Dr Karen Bird, For Every Drop Shed in Anguish Dedication Ceremony

4 mins read

Today we meet in friendship and purpose without recognition of rank or generation. I acknowledge and pay my respects to all who call Australia their home. I honour all those who have come before me, stand here beside me and importantly, all those who share our inclination and made the effort to join us in person or online today.

As an Intellectual Historian, I share the thoughts of the British scholar Tony Judt who holds that as citizens of a free society, we have a duty to look critically on our world. If we think we know what is wrong, we must act upon that knowledge. Philosophers across time are known to interpret the world in just words, the real point is - if we see the need for change, we must act for change with accountability and transparency of action and intention.

We acknowledge that change can only be built on what we have and what we know. The AWM is what we have – a monument to the dead, built in the aftermath of WW1 to honour those killed in war or because of their service. And we know that there are over 106,200 names listed on the Honour and Commemorative Rolls who were killed in action, died because of illness or their wounds, or were missing and presumed dead due to an absence of a physical body. Among these names, are those of only 453 service men and women recognised by the AWM who died by suicide caused or linked to their service. Those 453 are the known, they are the recognised. The Royal Commission into Military and Veteran Suicide is currently building on that knowledge, and we now know that there are many more names that need to be added to the Australian War Memorial Honour and Commemorative Rolls.

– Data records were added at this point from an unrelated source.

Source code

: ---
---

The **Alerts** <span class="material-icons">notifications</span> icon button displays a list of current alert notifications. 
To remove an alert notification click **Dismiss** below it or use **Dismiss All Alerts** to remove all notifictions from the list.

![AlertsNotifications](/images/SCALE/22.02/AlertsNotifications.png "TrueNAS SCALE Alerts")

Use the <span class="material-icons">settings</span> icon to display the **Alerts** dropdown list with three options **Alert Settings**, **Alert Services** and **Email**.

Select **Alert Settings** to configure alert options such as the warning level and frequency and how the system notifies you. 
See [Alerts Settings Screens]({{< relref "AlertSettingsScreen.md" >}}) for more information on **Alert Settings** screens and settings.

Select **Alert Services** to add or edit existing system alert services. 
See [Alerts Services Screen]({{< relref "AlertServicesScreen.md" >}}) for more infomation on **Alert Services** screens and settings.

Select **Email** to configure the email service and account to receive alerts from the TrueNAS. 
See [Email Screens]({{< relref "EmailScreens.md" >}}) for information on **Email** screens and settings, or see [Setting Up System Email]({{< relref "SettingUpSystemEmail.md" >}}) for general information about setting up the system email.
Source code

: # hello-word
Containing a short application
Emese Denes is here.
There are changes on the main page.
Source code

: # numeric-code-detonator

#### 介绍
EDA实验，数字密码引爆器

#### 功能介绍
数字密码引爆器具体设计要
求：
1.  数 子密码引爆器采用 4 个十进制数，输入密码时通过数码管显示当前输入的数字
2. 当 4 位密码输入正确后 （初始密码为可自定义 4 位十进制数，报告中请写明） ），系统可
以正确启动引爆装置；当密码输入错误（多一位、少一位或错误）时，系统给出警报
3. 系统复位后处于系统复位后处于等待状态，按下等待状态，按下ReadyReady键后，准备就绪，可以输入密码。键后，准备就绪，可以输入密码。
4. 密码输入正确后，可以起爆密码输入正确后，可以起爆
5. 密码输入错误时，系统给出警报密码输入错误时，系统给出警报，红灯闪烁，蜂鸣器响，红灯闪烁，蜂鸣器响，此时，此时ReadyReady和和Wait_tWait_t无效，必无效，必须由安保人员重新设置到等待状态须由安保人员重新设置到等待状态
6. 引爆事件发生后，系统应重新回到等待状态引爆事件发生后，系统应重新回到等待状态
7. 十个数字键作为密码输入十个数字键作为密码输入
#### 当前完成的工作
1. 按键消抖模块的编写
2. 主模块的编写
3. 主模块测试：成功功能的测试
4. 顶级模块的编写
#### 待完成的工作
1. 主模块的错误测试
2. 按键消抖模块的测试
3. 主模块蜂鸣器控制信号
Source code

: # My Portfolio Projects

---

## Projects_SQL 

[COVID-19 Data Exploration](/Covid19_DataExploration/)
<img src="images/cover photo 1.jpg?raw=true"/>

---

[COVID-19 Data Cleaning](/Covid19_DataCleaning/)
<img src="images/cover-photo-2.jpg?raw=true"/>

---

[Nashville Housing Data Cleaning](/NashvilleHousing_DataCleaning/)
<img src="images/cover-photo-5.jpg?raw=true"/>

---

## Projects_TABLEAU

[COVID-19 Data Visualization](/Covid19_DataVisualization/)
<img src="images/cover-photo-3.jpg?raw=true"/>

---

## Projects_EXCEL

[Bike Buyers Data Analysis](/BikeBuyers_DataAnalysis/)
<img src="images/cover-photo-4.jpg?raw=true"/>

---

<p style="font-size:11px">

Mid twentieth century English essayist George Orwell recognised that change required struggle, writing that “to see what is in front of our noses needs a constant struggle”. Such a struggle has been the shared lived experience of literally hundreds of thousands of Australian family members, carers and friends of serving and ex-serving men and women since Federation. I stand here as a member of a committee formed out of struggle, seeking change. A committee not initiated by any government but insisted upon by the fierce voices of lived experience who stood on the barricades, on the shoulders, of many who had fallen before them, after years of advocacy, after enduring years of suffering and loss. We found one another in our deepest grief that demanded acknowledgment for our suffering and loss and a place here at the AWM. And today, Alex’s sculpture acknowledges that struggle, that suffering, and that loss. It provides that place for the family members, carers and friends and it provides a place for serving members and Veterans to come and reflect on their own suffering and grief for their personal struggles or for friends lost, who remain unrecorded.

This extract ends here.